Did several big U.S. pork producers illegally conspire to fatten prices for their own benefit? A federal class action accuses several industry players -- including Smithfield Foods, Hormel Foods (HRL) and Tyson Foods (TYSN) -- of colluding to fix the price of pork by exchanging confidential information via an outside market monitor called Agri Stats. The result, the suit says, caused consumers to pay artificially high prices.
The 98-page lawsuit filed Thursday in U.S. District Court in Minnesota claims that since at least 2009, pork companies exchanged "detailed, competitively sensitive and closed guarded non-public information about prices, capacity, sales volume and demand through their co-conspirator Agri Stats."
This information is contained in "benchmarking" reports that Agri Stats provides on a weekly and monthly basis to most pork producers. These reports allow companies to compare their profits and performance against their rivals. Agri Stats, however, provides detailed enough nonpublic information to allow companies to determine which data came from which producer, and according to the lawsuit, that's problematic.
"The purpose of these reports was not to provide better prices to consumers or to lower the costs of production," the lawsuit says. "Instead, the clear purpose was to improve the profitability of the co-conspirators. … Much of the information shared by Agri Stats and the co-conspirators was unnecessary to achieve any benefits for consumers. Exchanging individual company data (particularly current data on prices and costs) is not required to achieve major efficiencies."
Ball Park Franks, Hillshire Farm, Jennie-O, Jimmy Dean, Nathan's Famous, SaraLee and Spam are among the brands affected by the alleged price fixing. The lawsuit, which is seeking in excess of $5 million in damages, has a dozen plaintiffs. It seeks refunds for consumers who were overcharged for pork products such as ham, bacon, sausage and lunch meats.
One reason the alleged price-fixing was so successful for so long is the concentration in the pork market. As the lawsuit notes, the top four pork processors increased their market share from 34 percent in 1988 to about 70 percent in 2015. High costs to enter the market also keeps out new competitors, the filing says.
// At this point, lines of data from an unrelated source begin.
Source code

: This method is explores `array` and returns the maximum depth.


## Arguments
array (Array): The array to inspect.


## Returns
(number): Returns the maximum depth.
Pork prices showed "abnormal" price movement that coincided with the start of the conspiracy, according to the suit. Average annual prices for the hog market were at or below $50 every year between 1998 and 2009 before surging to $76.30 in 2015, an increase of more than 50 percent.
"Hardworking families across the nation strive to put food on the table, but little do they know, the game is rigged from the beginning: the largest food companies are secretly ensuring their dollar doesn't go as far at the supermarket as it should," said Steve Berman, managing partner of law firm Hagens Berman, in a press release. "We're seeking to hold Tyson, Hormel, and others accountable for this nearly decade-long scheme to hog their share of profits."
Hormel, the corporate parent of Spam, has vowed to fight the suit, which it says is "completely without merit." Officials from Tyson and Smithfield couldn't immediately be reached for comment. An employee at Agri Stats, which is also at the center of a chicken price-fixing suit filed earlier this year, said it would have no comment on the current case. The chicken lawsuit was filed by the same law firm that brought the legal action against the pork industry.